Beyond these enrollment considerations, Dr. Morgans highlighted that the use of PET-imaging should make use reconsider what we use as reliable endpoints. First, we must consider whether we want to rely on conventional imaging or PSMA-PET imaging for outcome ascertainment and the detection of progression. If we are to rely on PSMA-PET, we need accepted definitions of progression. Further, we must decide what triggers a change in therapy – progression on PSMA-PET or whether progression must be demonstrated on conventional imaging. Additionally, is the use of metastasis-directed therapy a meaningful progression endpoint? Finally, for those who progress by PET-imaging, but not conventional imaging, should we be mandating systemic therapy for metastatic disease?

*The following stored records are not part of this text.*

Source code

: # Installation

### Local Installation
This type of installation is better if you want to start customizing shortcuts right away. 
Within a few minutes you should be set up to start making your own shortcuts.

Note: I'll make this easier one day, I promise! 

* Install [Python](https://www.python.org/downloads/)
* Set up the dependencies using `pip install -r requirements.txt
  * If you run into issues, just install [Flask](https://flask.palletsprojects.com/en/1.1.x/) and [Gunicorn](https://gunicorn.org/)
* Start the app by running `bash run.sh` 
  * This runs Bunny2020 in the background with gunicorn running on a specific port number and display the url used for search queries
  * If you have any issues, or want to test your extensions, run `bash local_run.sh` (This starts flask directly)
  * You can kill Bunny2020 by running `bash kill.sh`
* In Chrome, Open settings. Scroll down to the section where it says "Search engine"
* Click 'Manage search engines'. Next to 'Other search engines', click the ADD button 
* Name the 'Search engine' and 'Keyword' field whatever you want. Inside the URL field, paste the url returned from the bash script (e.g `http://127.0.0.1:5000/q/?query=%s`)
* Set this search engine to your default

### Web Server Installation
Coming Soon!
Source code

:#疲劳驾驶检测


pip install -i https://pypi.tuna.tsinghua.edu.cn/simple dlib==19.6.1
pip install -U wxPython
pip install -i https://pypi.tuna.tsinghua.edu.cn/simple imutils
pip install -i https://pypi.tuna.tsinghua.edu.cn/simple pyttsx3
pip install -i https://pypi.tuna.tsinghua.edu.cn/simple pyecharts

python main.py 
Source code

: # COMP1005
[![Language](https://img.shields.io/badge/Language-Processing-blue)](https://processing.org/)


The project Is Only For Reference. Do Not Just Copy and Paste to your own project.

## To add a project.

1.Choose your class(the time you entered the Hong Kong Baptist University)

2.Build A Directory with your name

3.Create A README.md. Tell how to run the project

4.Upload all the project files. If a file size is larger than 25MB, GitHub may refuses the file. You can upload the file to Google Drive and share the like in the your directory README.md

Moving from these questions of imaging and disease detection, she highlighted recent treatment advances, including the prolongation of metastasis-free survival in non-metastatic castration resistant disease with the use of apalutamide, enzalutamide, and darolutamide in the SPARTAN, PROSPER, and ARAMIS trials, respectively. In each of these trial, MFS was defined based on conventional imaging. On the basis of these data, for patients with PSA doubling times less than or equal to 10 months, treatment with one of these agents is a category 1 recommendation in the NCCN Clinical Practice guidelines.

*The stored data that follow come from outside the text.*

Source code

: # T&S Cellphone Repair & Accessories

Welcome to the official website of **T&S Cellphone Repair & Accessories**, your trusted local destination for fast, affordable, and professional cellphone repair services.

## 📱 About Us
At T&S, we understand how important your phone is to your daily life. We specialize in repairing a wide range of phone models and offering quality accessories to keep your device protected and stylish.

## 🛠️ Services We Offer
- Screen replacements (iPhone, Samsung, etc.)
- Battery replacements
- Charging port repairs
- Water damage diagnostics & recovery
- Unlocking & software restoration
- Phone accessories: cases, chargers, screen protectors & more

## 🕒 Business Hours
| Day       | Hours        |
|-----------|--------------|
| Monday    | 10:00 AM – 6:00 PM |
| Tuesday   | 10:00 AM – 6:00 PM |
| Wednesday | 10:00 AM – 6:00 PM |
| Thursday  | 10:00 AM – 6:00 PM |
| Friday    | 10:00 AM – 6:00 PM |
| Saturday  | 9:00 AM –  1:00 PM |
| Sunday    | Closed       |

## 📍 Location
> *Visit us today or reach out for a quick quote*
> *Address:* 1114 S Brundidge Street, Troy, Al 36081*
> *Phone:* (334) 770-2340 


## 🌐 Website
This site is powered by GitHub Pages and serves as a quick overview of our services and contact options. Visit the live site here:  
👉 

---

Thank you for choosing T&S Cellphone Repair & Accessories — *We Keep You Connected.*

Another major recent development, beyond the earlier use of intensified systemic therapy, is the use of metastasis directed therapy. While there is great interest in this approach and many clinicians are employing it, Dr. Morgans highlighted that we don’t have clear evidence that we are affecting the disease trajectory. In prostate cancer, metastasis-directed therapy certainly can delay the initiation of ADT, however.

Dr. Morgans emphasized that, for adjuvant trials, intervening therapies can introduce heterogeneity. For patients who have a rising PSA in this setting, there are a number of potential treatment approaches which may affect long-term outcomes including ADT alone, metastasis directed therapy alone, or a combination of the two (with or without further systemic therapy intensification). Moving forward, trials in the neoadjuvant, adjuvant, and biochemical recurrence settings in prostate cancer will face significant challenges as a result of the evolving landscape of prostate cancer management. These changes will affect trial eligibility, endpoint definitions, and outcome interpretation. Consensus between clinicians, trialists, regulators, and patients is necessary to chart a path forward.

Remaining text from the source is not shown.